▶ _Given data_:
◆ ◆ ◆ ◆ ◆
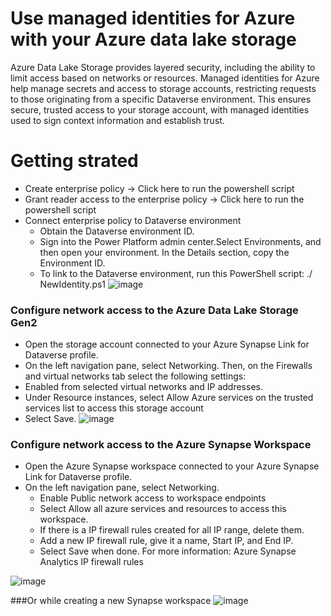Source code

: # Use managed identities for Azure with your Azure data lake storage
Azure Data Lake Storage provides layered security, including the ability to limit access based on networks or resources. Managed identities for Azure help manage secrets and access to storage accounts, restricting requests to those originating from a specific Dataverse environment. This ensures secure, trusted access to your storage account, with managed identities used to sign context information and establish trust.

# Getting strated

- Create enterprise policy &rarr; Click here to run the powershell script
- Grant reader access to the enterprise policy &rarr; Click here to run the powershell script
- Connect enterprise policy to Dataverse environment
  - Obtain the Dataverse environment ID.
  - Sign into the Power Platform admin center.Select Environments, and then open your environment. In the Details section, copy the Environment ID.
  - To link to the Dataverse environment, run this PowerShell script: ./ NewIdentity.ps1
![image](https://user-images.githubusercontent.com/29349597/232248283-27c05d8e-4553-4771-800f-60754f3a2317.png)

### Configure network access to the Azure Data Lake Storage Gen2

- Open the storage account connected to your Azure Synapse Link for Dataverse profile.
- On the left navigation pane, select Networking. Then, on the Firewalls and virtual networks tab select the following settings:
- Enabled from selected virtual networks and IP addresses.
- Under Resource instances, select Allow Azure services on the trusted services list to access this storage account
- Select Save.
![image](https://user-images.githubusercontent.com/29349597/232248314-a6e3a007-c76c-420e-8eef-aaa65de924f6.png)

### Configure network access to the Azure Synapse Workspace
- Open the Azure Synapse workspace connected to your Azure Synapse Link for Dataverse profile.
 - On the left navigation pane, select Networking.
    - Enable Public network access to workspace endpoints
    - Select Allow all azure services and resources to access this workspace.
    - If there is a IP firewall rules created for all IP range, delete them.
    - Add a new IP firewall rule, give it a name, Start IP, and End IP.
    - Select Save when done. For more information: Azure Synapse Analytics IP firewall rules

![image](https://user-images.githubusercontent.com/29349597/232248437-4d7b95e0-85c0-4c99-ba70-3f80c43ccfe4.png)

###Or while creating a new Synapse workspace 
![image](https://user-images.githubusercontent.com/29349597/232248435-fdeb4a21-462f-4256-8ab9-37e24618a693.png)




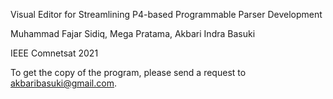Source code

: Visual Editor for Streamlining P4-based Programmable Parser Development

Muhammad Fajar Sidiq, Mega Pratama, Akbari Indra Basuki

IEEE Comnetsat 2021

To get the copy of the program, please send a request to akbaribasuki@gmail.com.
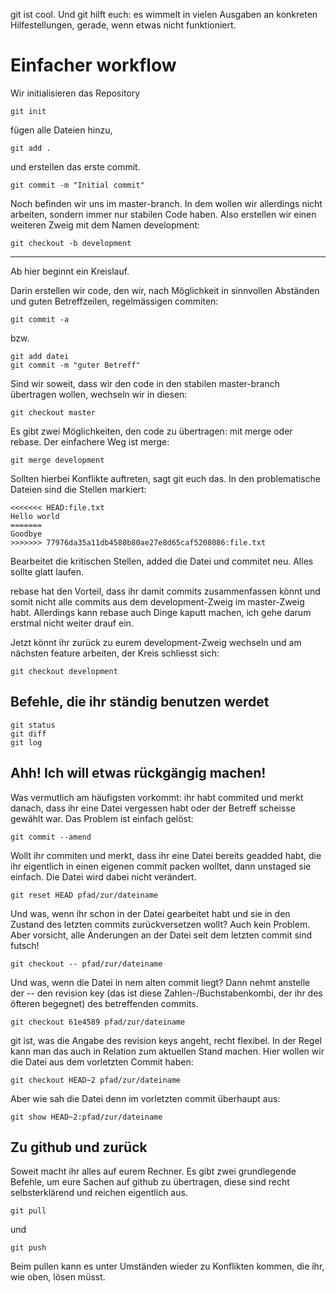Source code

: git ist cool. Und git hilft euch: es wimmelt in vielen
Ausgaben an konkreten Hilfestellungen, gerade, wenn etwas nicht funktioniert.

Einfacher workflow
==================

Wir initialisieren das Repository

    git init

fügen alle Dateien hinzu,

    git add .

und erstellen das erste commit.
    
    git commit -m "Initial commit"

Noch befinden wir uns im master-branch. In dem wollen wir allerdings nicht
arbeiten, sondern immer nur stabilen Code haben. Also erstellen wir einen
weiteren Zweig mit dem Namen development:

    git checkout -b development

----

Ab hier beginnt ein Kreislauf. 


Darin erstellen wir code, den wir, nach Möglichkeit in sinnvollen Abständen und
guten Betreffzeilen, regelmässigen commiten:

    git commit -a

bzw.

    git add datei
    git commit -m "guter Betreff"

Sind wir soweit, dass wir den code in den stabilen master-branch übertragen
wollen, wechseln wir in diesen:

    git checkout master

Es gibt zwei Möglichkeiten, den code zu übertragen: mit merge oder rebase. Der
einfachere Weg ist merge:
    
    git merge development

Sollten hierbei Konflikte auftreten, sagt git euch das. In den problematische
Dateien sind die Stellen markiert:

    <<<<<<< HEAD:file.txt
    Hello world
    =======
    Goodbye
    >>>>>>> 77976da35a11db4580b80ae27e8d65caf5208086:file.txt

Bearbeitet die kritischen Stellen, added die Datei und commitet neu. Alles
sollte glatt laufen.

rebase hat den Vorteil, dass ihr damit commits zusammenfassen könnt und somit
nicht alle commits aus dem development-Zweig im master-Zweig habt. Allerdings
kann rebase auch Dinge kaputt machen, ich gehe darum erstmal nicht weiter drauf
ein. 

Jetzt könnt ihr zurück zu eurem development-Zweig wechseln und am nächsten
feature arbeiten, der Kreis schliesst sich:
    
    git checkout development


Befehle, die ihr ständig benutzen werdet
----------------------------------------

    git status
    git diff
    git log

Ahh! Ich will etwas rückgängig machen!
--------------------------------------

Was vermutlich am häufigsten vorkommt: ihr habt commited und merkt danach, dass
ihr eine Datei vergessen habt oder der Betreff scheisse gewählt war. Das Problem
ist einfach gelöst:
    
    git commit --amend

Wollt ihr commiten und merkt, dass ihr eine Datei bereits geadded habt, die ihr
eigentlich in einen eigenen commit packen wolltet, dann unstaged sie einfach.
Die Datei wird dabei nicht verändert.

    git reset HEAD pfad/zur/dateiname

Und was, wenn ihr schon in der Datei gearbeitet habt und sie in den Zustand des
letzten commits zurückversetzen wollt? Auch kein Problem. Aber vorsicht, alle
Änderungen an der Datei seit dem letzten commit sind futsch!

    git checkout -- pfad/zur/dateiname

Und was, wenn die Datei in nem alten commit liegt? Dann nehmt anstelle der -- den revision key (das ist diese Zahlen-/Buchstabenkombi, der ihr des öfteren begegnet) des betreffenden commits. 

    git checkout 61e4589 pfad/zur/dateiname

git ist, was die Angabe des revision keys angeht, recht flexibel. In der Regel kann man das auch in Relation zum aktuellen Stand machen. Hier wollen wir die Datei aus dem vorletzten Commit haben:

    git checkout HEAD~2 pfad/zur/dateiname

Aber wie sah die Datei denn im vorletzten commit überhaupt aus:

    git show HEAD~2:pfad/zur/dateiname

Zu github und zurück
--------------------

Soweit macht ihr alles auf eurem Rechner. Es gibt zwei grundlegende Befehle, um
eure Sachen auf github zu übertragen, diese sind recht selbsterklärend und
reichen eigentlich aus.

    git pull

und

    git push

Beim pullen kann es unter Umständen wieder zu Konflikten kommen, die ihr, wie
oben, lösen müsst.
◆ ◆ ◆ ◆ ◆
▶ _Exercise brief_: Retype, exactly and in full, the lines above from the one containing "- Under Resource" through the one containing "- Select Allow".

▶ _Result of this task_:
- Under Resource instances, select Allow Azure services on the trusted services list to access this storage account
- Select Save.
![image](https://user-images.githubusercontent.com/29349597/232248314-a6e3a007-c76c-420e-8eef-aaa65de924f6.png)

### Configure network access to the Azure Synapse Workspace
- Open the Azure Synapse workspace connected to your Azure Synapse Link for Dataverse profile.
 - On the left navigation pane, select Networking.
    - Enable Public network access to workspace endpoints
    - Select Allow all azure services and resources to access this workspace.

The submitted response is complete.